Lawmakers have taken positive steps over the last few years to reduce the administrative and legal barriers to brownfield redevelopment in Connecticut. But the efforts haven’t been enough to drive the environmental cleanup, job-creation and other economic and social benefits associated with brownfield revitalization.
As mayor of Stamford, Gov. Malloy experienced firsthand both the promise and frustration in getting brownfields redeveloped. Now that he is governor, there is an important and significant opportunity to launch a streamlined, stand-alone, brownfield-focused redevelopment program.
Such a program could clear the way for economic investment, environmental cleanup and responsible growth throughout Connecticut–most especially in our urban centers where hundreds of such sites are currently waiting for a bold shift in how government views these neglected properties.
The governor’s transition team working group on environmental issues is recommending several important concepts that call for a new regulatory system for brownfields. A new working group established by the legislature is also working on the issue. And a team of brownfield experts is drafting a specific legislative proposal to be shared with these groups, the governor and the legislature in the hopes that a concrete proposal can be deliberated by the legislature early in this session.
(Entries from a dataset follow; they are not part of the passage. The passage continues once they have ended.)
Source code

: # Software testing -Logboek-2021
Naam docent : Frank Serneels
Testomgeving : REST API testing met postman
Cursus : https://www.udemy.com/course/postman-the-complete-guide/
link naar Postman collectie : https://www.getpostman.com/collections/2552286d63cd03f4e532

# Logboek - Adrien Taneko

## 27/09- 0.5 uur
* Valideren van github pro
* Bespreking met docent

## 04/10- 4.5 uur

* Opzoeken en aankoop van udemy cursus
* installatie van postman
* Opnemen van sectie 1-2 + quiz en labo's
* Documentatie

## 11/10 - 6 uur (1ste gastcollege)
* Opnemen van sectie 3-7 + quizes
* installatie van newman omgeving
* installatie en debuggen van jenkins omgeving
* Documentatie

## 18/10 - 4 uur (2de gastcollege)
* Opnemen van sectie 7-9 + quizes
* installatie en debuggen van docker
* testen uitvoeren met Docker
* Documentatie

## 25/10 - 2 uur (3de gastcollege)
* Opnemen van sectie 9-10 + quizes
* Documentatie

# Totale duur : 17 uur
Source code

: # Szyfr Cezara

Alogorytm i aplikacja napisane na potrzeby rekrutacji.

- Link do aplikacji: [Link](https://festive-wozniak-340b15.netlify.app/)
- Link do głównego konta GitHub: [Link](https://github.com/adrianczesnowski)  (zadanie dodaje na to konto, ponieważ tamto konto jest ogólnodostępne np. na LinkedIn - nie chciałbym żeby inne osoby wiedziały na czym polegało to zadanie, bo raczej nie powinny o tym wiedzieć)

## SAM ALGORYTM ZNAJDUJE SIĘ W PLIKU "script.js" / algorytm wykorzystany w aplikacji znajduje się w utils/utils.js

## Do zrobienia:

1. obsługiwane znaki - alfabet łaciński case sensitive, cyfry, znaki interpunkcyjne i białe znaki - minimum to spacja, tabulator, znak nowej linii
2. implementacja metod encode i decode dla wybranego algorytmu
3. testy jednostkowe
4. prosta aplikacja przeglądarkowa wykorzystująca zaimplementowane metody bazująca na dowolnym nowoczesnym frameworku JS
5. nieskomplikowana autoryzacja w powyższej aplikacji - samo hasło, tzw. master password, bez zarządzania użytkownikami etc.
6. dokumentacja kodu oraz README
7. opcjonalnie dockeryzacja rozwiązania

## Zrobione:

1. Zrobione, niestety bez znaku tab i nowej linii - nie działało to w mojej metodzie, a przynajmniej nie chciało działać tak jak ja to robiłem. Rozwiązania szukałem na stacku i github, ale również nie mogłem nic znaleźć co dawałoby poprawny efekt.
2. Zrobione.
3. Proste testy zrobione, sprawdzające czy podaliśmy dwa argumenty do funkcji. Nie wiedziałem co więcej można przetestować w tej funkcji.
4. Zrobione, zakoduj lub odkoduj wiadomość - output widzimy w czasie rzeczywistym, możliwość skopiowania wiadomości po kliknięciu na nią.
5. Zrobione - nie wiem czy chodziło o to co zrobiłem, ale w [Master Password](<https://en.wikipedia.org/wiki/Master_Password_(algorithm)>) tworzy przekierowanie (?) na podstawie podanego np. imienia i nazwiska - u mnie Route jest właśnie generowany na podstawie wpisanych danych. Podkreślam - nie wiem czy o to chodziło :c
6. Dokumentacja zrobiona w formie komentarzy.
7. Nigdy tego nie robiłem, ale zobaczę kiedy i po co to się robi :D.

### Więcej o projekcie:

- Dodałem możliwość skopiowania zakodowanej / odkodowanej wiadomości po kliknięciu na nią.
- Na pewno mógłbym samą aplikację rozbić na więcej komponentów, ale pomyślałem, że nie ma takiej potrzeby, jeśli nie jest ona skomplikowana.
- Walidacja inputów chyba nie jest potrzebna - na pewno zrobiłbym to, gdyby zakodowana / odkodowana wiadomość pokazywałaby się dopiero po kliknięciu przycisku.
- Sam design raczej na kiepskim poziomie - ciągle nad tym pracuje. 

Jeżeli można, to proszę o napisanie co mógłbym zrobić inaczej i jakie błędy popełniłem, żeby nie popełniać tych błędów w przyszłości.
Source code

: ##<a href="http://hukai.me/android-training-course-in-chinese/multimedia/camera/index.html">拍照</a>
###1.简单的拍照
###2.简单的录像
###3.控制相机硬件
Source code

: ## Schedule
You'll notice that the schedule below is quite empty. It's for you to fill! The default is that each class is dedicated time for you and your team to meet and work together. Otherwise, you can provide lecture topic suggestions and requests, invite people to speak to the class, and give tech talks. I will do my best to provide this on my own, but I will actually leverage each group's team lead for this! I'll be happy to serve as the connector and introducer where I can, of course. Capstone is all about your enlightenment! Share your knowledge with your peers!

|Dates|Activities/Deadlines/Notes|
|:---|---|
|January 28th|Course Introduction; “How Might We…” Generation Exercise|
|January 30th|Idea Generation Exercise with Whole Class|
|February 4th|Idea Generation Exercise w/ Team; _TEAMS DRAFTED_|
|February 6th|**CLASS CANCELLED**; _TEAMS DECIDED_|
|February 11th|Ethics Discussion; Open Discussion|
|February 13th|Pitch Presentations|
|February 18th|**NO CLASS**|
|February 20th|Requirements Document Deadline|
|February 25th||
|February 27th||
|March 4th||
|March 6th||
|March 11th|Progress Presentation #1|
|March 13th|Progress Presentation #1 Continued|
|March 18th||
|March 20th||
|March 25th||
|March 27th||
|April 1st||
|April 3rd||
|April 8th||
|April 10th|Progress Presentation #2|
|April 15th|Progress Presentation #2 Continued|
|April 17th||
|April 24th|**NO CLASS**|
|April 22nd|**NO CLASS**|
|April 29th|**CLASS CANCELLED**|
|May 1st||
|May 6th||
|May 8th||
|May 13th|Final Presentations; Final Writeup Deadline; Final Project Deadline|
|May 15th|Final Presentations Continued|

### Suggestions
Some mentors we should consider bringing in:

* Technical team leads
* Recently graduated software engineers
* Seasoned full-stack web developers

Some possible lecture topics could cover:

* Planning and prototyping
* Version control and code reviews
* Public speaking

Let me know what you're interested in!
Through a public hearing on the legislation, all stakeholders can offer their views of the initial proposal with plenty of time for refinements long before the end of the legislative session in June.
CBIA urges the governor and the legislature to make clearing the path to brownfield redevelopment in Connecticut a priority for this legislative session. Our municipalities, our environment, our urban communities and our economy are waiting.